Questa volta a Timau è serpeggiata davvero la paura. Quando intorno alle 20.00 di venerdì 13 marzo, un frastuono indescrivibile ha attirato fuori di casa la gente che, naso all’aria, tentava di penetrare il buio fitto per capire quanta roba stesse precipitando giù dalla montagna, più d’uno, non necessariamente un superstizioso, ha avvertito un brivido di forte apprensione mista al timore che non si trattasse della solita frana degli ultimi tempi, circoscritta nelle dimensioni ed incanalata nella consueta fenditura tra la roccia, che l’avrebbe scodellata più in basso ormai frantumata in mille rivoli farinosi. Il rombo che accompagnava il travolgente riversarsi a valle di un fiume di pietre rotolanti su una lettiera impastata di neve e fanghiglia superava di parecchi decibel quello di un paio di settimane orsono, che i timavesi conservavano ancora nell’orecchio della memoria. Gli abitanti del borgo di case sorte in fondo al paese, proprio sotto al Gamspitz, hanno seguito con trepidazione il crescendo sonoro dello scoscendimento, hanno visto sul tratto di strada che costeggia il Fontanone gonfiarsi di colpo una nuvola perlacea di pulviscolo nevoso ed alla fine hanno accompagnato sollevati il progressivo affievolirsi dell’inquietante rumore. Poi, il silenzio. Il sole di sabato mattina ha illuminato il tragitto della frana, indicato da una larga striscia marrone partita dalla “Ganzsbisa” (il prato cresciuto nella conca scavata ai piedi dello svettante monòlito del “Gamspitz”, che adesso è soltanto una fetta di terra nera e graffiata) e stampatasi visibilmente sul fianco roccioso della montagna, fino a lambire il profondo vallo che protegge il paese.
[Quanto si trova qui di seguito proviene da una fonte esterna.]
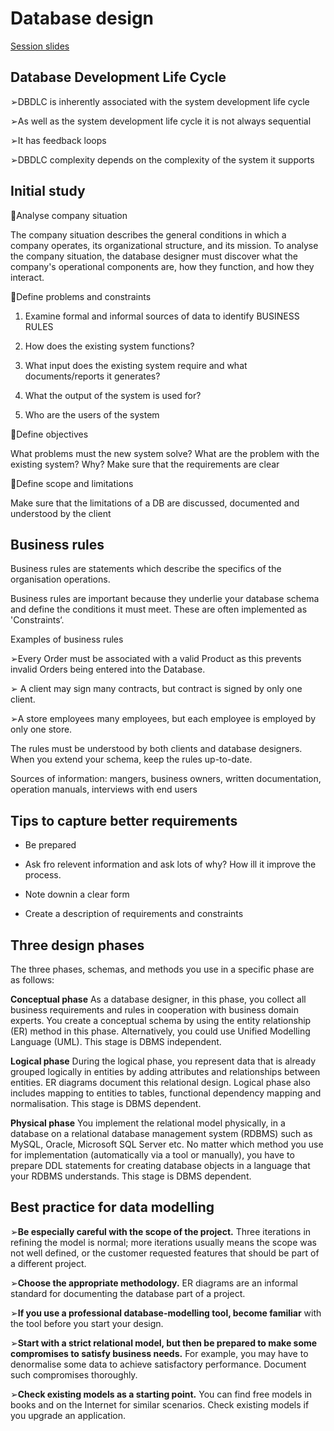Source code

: # Database design

[Session slides](https://learningcentral.cf.ac.uk/bbcswebdav/pid-4766718-dt-content-rid-11793828_2/courses/1819-CM6211/Week%202%20-%20Session%204%20-%20Database%20Design.pdf)

## Database Development Life Cycle

➢DBDLC is inherently associated with the system development life cycle

➢As well as the system development life cycle it is not always sequential

➢It has feedback loops

➢DBDLC complexity depends on the complexity of the system it supports

## Initial study

Analyse company situation

The company situation describes the general conditions in which a company operates, its organizational structure, and its mission. To
analyse the company situation, the database designer must discover what the company's operational components are, how they
function, and how they interact.

Define problems and constraints

1. Examine formal and informal sources of data to identify BUSINESS RULES

2. How does the existing system functions?

3. What input does the existing system require and what documents/reports it generates?

4. What the output of the system is used for?

5. Who are the users of the system

Define objectives

What problems must the new system solve? What are the problem with the existing system? Why? Make sure that the requirements are
clear

Define scope and limitations

Make sure that the limitations of a DB are discussed, documented and understood by the client

## Business rules

Business rules are statements which describe the specifics of the organisation
operations.

Business rules are important because they underlie your database schema and define
the conditions it must meet. These are often implemented as 'Constraints‘.

Examples of business rules

➢Every Order must be associated with a valid Product as this prevents invalid Orders being entered into the
Database.

➢ A client may sign many contracts, but contract is signed by only one client.

➢A store employees many employees, but each employee is employed by only one store.

The rules must be understood by both clients and database designers.
When you extend your schema, keep the rules up-to-date.

Sources of information: mangers, business owners, written documentation, operation
manuals, interviews with end users

## Tips to capture better requirements

- Be prepared

- Ask fro relevent information and ask lots of why? How ill it improve the process.

- Note downin a clear form

- Create a description of requirements and constraints

## Three design phases

The three phases, schemas, and methods you use in a specific phase are as follows:

**Conceptual phase** As a database designer, in this phase, you collect all business requirements and rules in cooperation with
business domain experts. You create a conceptual schema by using the entity relationship (ER) method in this phase.
Alternatively, you could use Unified Modelling Language (UML). This stage is DBMS independent.

**Logical phase** During the logical phase, you represent data that is already grouped logically in entities by adding attributes and
relationships between entities. ER diagrams document this relational design. Logical phase also includes mapping to entities to
tables, functional dependency mapping and normalisation. This stage is DBMS dependent.

**Physical phase** You implement the relational model physically, in a database on a relational database management system
(RDBMS) such as MySQL, Oracle, Microsoft SQL Server etc. No matter which method you use for implementation (automatically
via a tool or manually), you have to prepare DDL statements for creating database objects in a language that your RDBMS
understands. This stage is DBMS dependent.

## Best practice for data modelling

➢**Be especially careful with the scope of the project.** Three iterations in refining the model is
normal; more iterations usually means the scope was not well defined, or the customer
requested features that should be part of a different project.

➢**Choose the appropriate methodology.** ER diagrams are an informal standard for documenting
the database part of a project.

➢**If you use a professional database-modelling tool, become familiar** with the tool before you
start your design.

➢**Start with a strict relational model, but then be prepared to make some compromises to
satisfy business needs.** For example, you may have to denormalise some data to achieve
satisfactory performance. Document such compromises thoroughly.

➢**Check existing models as a starting point.** You can find free models in books and on the
Internet for similar scenarios. Check existing models if you upgrade an application.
Non ci sono stati danni alle case, ad eccezione di lunghi schizzi di fango che hanno imbrattato quelle erette nella parte alta del Pauarn, cosicché non c’è per fortuna nulla da recriminare. Ma se, putacaso, la frana di venerdì e quella precedente di quindici giorni fa si fossero staccate dalla cima del monte contemporaneamente, formando un’unica massa dirompente di neve, terra e sassi? Che cosa ne avrebbe disinnescato la micidiale potenza, se la vegetazione presente su quel tratto di pendio non sembra in grado di fronteggiare efficacemente una simile evenienza, che si spera resti sempre confinata allo stato di ipotesi?